I ignored him and turned my perception so that only Quarble was aware of it. Quarble has assisted me in many such procedures, albeit not on this scale. But, then, I had never been faced with such a massive case of infection myself. I quickly consulted the medical literature one more time, steeled myself, and slapped Quarble’s limited attention over to the steps we would be following.

He was aghast. “Millions! Doc! Millions of super-novae!”

“Keep it down, Quarble,” I admonished, then relented and explained. “His infection is too far advanced, we have to apply maximum force and quickly! Destroy all their major hives and breeding planets.”

“It will kill him, Doc, kill him dead!”

“Very possibly,” I agreed. “But what would you rather have, a patient—cadaver or otherwise—free of infection, or to have that infection escaping him and starting an epidemic, perhaps even infecting us.”

“Burn him, Doc, burn him good!”

That Quarble, he’s ever a realist.

“Attend closely now,” I said, indicating the salient points to my treatment procedure. “And here we go. We start at what they call the Inner Frontier and work outward.”

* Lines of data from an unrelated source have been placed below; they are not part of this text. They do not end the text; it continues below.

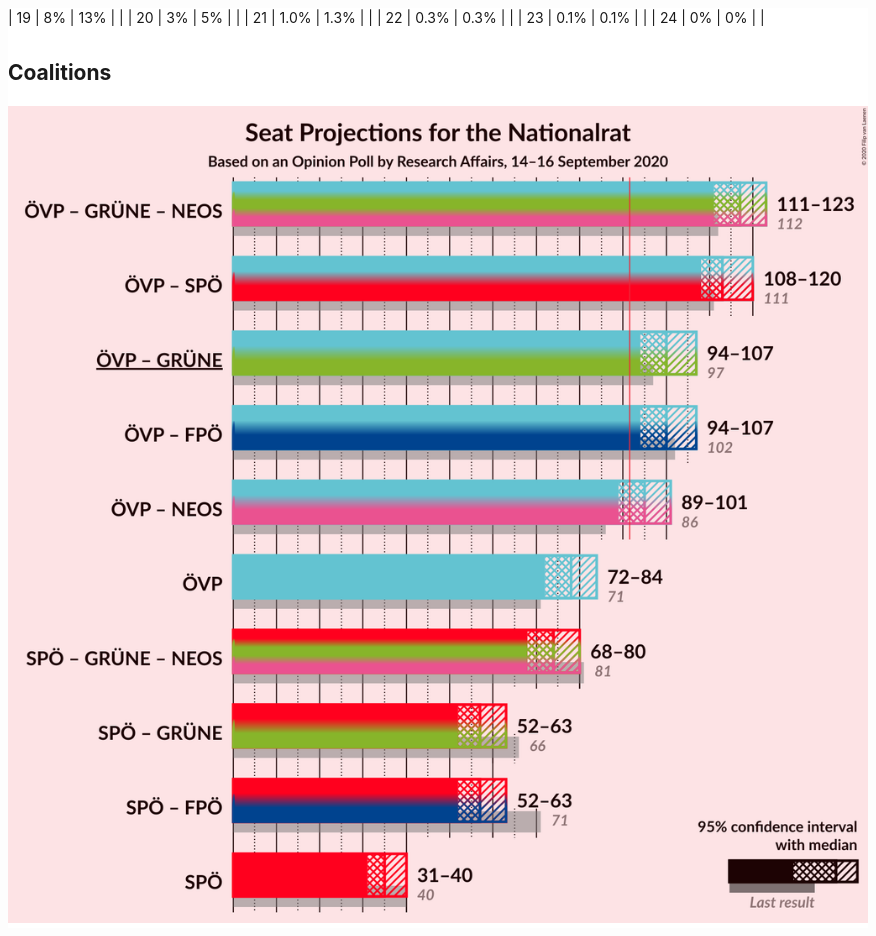 | 19 | 8% | 13% |  |
| 20 | 3% | 5% |  |
| 21 | 1.0% | 1.3% |  |
| 22 | 0.3% | 0.3% |  |
| 23 | 0.1% | 0.1% |  |
| 24 | 0% | 0% |  |


## Coalitions

![Graph with coalitions seats not yet produced](2020-09-16-ResearchAffairs-coalitions-seats.png "Coalitions Seats")
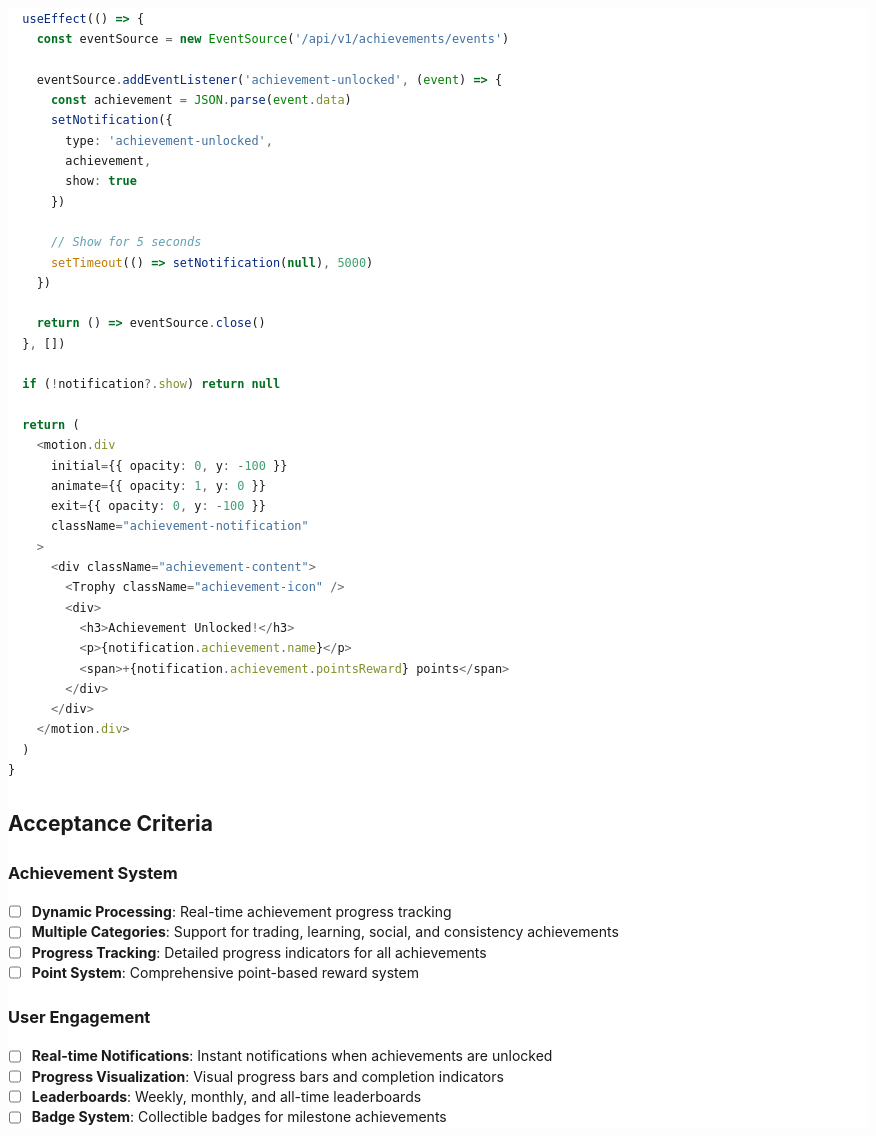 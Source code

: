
```typescript
  useEffect(() => {
    const eventSource = new EventSource('/api/v1/achievements/events')
    
    eventSource.addEventListener('achievement-unlocked', (event) => {
      const achievement = JSON.parse(event.data)
      setNotification({
        type: 'achievement-unlocked',
        achievement,
        show: true
      })
      
      // Show for 5 seconds
      setTimeout(() => setNotification(null), 5000)
    })
    
    return () => eventSource.close()
  }, [])
  
  if (!notification?.show) return null
  
  return (
    <motion.div
      initial={{ opacity: 0, y: -100 }}
      animate={{ opacity: 1, y: 0 }}
      exit={{ opacity: 0, y: -100 }}
      className="achievement-notification"
    >
      <div className="achievement-content">
        <Trophy className="achievement-icon" />
        <div>
          <h3>Achievement Unlocked!</h3>
          <p>{notification.achievement.name}</p>
          <span>+{notification.achievement.pointsReward} points</span>
        </div>
      </div>
    </motion.div>
  )
}
```

## Acceptance Criteria

### Achievement System
- [ ] **Dynamic Processing**: Real-time achievement progress tracking
- [ ] **Multiple Categories**: Support for trading, learning, social, and consistency achievements
- [ ] **Progress Tracking**: Detailed progress indicators for all achievements
- [ ] **Point System**: Comprehensive point-based reward system

### User Engagement
- [ ] **Real-time Notifications**: Instant notifications when achievements are unlocked
- [ ] **Progress Visualization**: Visual progress bars and completion indicators
- [ ] **Leaderboards**: Weekly, monthly, and all-time leaderboards
- [ ] **Badge System**: Collectible badges for milestone achievements
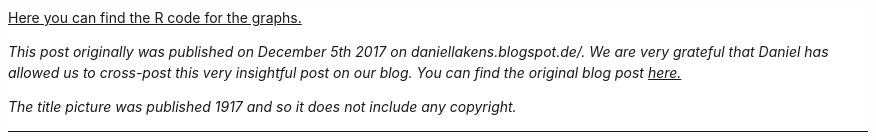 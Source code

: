 [Here you can find the R code for the
graphs.](https://gist.github.com/Lakens/cc1c3d81c151d2fd4021eba57caaf689)

*This post originally was published on December 5th 2017 on
*daniellakens.blogspot.de/*. We are very grateful that Daniel has
allowed us to cross-post this very insightful post on our blog. You can
find the original blog post
[here.](https://daniellakens.blogspot.de/2017/12/understanding-common-misconceptions.html)*

*The title picture was published 1917 and so it does not include any copyright.*

------------------------------------------------------------------------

With an anticipatory grin of glee, I initiated the first supernova. “Sizzle, little Life, SIZZLE!”

To Quarble and I, these actions were close to instantaneous; to the Life units, it was a century or two.

“Look, Doc, look! They are escaping!”

With irritation, I realized Quarble was correct. The screen clearly showed a mass evacuation—millions of huge ships carrying billions of Life units. Scurrying away from the cleansing flame.

Well, we’d fix THAT.

I waved my perception over the screen, activating 10,000 supernovae at once.

“Yes, YES!” Quarble screamed in delight. “Burn them, Doc, burn them!”

The patient screamed as the pain of the Life units communicating increased in internal volume.

With sudden horror I perceived that the 10,000 supernovae were NOT occurring. “This is impossible,” I said in disbelief, quickly checking the command I had issued. I had made no mistakes.